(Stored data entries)
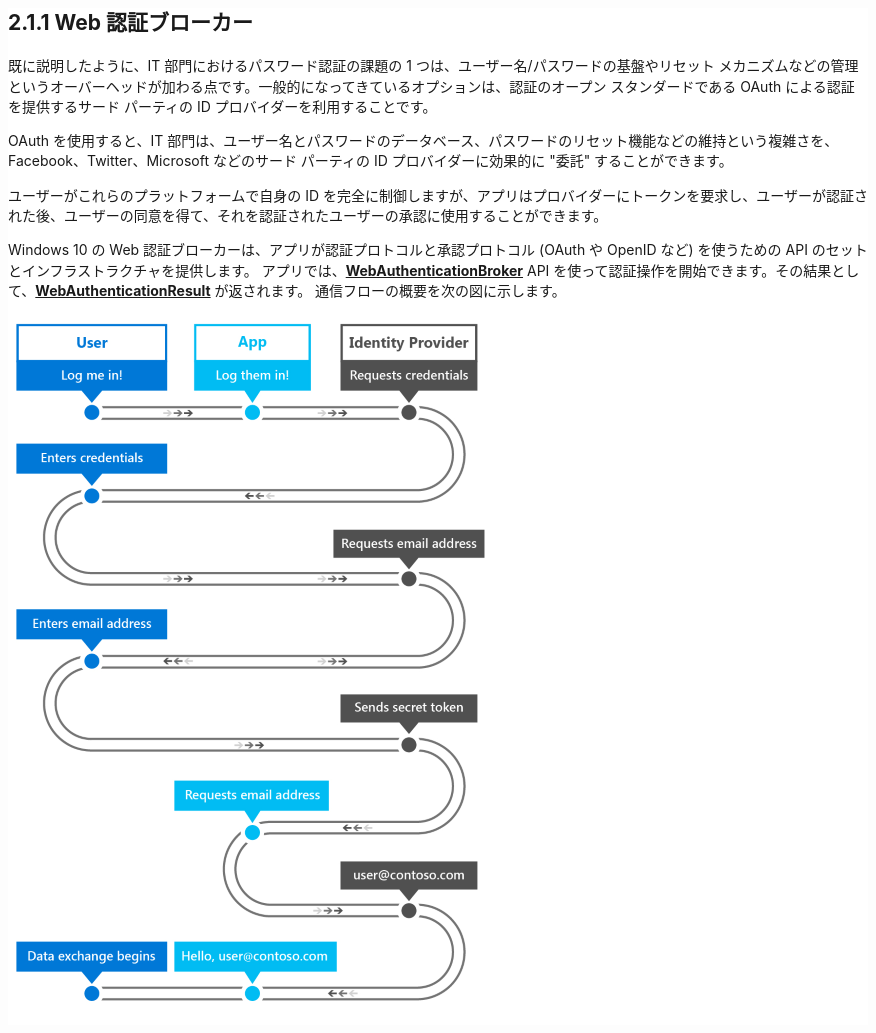 ## <a name="211-web-authentication-broker"></a>2.1.1 Web 認証ブローカー


既に説明したように、IT 部門におけるパスワード認証の課題の 1 つは、ユーザー名/パスワードの基盤やリセット メカニズムなどの管理というオーバーヘッドが加わる点です。一般的になってきているオプションは、認証のオープン スタンダードである OAuth による認証を提供するサード パーティの ID プロバイダーを利用することです。

OAuth を使用すると、IT 部門は、ユーザー名とパスワードのデータベース、パスワードのリセット機能などの維持という複雑さを、Facebook、Twitter、Microsoft などのサード パーティの ID プロバイダーに効果的に "委託" することができます。

ユーザーがこれらのプラットフォームで自身の ID を完全に制御しますが、アプリはプロバイダーにトークンを要求し、ユーザーが認証された後、ユーザーの同意を得て、それを認証されたユーザーの承認に使用することができます。

Windows 10 の Web 認証ブローカーは、アプリが認証プロトコルと承認プロトコル (OAuth や OpenID など) を使うための API のセットとインフラストラクチャを提供します。 アプリでは、[**WebAuthenticationBroker**](https://docs.microsoft.com/uwp/api/Windows.Security.Authentication.Web.WebAuthenticationBroker) API を使って認証操作を開始できます。その結果として、[**WebAuthenticationResult**](https://docs.microsoft.com/uwp/api/Windows.Security.Authentication.Web.WebAuthenticationResult) が返されます。 通信フローの概要を次の図に示します。

![WAB ワークフロー](images/secure-wab.png)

◆ **PROBLEM TO SOLVE**: Set down, exactly and in full, the lines from the one containing "既に説明したように、IT 部門におけるパスワード認証の課題の 1" through the end of the entries; no other line belongs.

◆ **TASK ANSWER**:
既に説明したように、IT 部門におけるパスワード認証の課題の 1 つは、ユーザー名/パスワードの基盤やリセット メカニズムなどの管理というオーバーヘッドが加わる点です。一般的になってきているオプションは、認証のオープン スタンダードである OAuth による認証を提供するサード パーティの ID プロバイダーを利用することです。

OAuth を使用すると、IT 部門は、ユーザー名とパスワードのデータベース、パスワードのリセット機能などの維持という複雑さを、Facebook、Twitter、Microsoft などのサード パーティの ID プロバイダーに効果的に "委託" することができます。

ユーザーがこれらのプラットフォームで自身の ID を完全に制御しますが、アプリはプロバイダーにトークンを要求し、ユーザーが認証された後、ユーザーの同意を得て、それを認証されたユーザーの承認に使用することができます。

Windows 10 の Web 認証ブローカーは、アプリが認証プロトコルと承認プロトコル (OAuth や OpenID など) を使うための API のセットとインフラストラクチャを提供します。 アプリでは、[**WebAuthenticationBroker**](https://docs.microsoft.com/uwp/api/Windows.Security.Authentication.Web.WebAuthenticationBroker) API を使って認証操作を開始できます。その結果として、[**WebAuthenticationResult**](https://docs.microsoft.com/uwp/api/Windows.Security.Authentication.Web.WebAuthenticationResult) が返されます。 通信フローの概要を次の図に示します。

![WAB ワークフロー](images/secure-wab.png)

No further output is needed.